Mein persönliches Fazit aus der Geschichte: der Kreßberger ist offenbar sehr konservativ. Und zwar sowohl beim Wählen als auch beim Daheimbleiben.
(Quelle für Screenshot und Zahlen: Gemeindeergebnis Kreßberg)
Sonntag, 25. Mai 2014
Wie man den Nachrichten hin und wieder entnehmen kann, existiert ein Plan, um zwischen den USA und Europa so eine Art Freihandelszone zu installieren. Die Idee an sich ist ja prinzipiell nicht schlecht, aber …
Natürlich gibt’s da jetzt Aufstand auf beiden Seiten.
Ein Punkt, der durch die Presse gegeistert ist, war die Geschichte mit dem Genfood. Weil wir Europäer sind da schon ein bisschen bockig und sehen nicht wirklich ein, warum wir genmanipulierte Pflanzen auf unseren Feldern dulden sollen. Stichwort MON810 et al. Die Amis hingegen - so entsteht zumindest der Eindruck bei der Berichterstattung - finden überwiegend nichts dabei, wenn das Schlachtvieh mit genverändertem Futter versorgt wird, oder gar das genveränderte Futter direkt auf dem Teller landet.
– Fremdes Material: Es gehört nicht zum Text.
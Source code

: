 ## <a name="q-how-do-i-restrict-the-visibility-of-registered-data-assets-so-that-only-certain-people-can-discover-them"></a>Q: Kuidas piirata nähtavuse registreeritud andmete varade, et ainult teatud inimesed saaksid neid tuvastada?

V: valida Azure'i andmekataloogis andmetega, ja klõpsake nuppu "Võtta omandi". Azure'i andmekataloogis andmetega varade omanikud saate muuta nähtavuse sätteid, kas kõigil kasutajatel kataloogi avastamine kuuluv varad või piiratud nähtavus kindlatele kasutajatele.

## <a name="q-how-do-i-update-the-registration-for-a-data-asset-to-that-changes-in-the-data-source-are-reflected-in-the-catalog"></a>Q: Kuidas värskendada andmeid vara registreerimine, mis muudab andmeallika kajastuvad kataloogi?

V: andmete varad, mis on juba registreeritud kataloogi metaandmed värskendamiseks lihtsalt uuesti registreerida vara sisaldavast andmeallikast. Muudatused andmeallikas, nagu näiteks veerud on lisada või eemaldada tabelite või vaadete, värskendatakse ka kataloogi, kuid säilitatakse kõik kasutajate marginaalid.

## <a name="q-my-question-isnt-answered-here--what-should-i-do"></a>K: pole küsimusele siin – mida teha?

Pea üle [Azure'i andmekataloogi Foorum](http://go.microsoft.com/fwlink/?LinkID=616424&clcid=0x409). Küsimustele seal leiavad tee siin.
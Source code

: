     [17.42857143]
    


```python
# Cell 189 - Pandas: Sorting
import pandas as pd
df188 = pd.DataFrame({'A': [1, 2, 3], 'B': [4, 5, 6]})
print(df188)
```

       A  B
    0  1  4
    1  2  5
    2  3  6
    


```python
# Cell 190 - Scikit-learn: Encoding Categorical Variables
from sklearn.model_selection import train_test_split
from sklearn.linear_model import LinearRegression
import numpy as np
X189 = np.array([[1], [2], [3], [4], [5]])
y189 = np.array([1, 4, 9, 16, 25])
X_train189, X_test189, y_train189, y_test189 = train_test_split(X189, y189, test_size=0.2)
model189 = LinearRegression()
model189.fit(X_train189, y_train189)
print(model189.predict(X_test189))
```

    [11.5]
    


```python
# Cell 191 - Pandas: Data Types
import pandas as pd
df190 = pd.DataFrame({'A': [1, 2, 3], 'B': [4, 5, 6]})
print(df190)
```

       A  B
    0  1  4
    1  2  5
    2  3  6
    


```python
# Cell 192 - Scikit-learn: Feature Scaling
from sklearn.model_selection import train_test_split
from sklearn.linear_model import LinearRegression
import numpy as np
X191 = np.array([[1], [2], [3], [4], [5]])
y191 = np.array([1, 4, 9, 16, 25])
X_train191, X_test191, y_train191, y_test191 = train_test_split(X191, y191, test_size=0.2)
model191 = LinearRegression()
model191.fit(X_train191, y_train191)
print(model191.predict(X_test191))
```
Bisher klang das immer so, als würden da mit dem Freihandelsabkommen vor allem üble Dinge und vor allem auf Europa zukommen.
Aber jetzt haben die Amis auf einmal auch ein Problem mit dem TTIP - weil wir Europäer würden gerne weiterhin unsere Waren am Namen erkennen können. Wenn wo Champagner draufsteht oder Nürnbergerle oder Parmesan, dann soll das auch drin sein, und nicht irgendwas anderes.
Und genau dort liegt der Hase im Pfeffer: Weil der Ami an sich jetzt jahrzehntelang „Parmesan“ fälschen könnte, ohne dass das jemand interessiert hat, sind die amerikanischen Käsebauern etwas pikiert, dass sie das mit dem Abkommen nicht mehr dürfen sollen [1]. Aber so richtig original amerikanisch ist ja kaum was außer Fastfood und Cupcakes; den Rest gab’s ja in der „alten Welt“ schon lang; sei es besagter Parmesan oder Kölsch oder Thüringer Rostbratwurst.
Ich bin ja der Meinung, dass die Amis an der Stelle ruhig zugeben dürfen, dass sie da was Nachgemachtes verkaufen. Selbst wenn es besser ist als das Original.
Was spricht denn dagegen, das Zeugs künftig „Wisconsin Pasta Cheese“ zu nennen und dazu zu schreiben, dass das Zeugs besser als Parmesan sei? Schließlich ist ja in den USA vergleichende Werbung erlaubt … Und wenn das wirklich stimmt, wird der Markt für den entsprechenden Erfolg sorgen.
[1]: http://www.tagesschau.de/wirtschaft/ttip112.html
P.S.: Ich hoffe, ihr habt heute auch schön gewählt.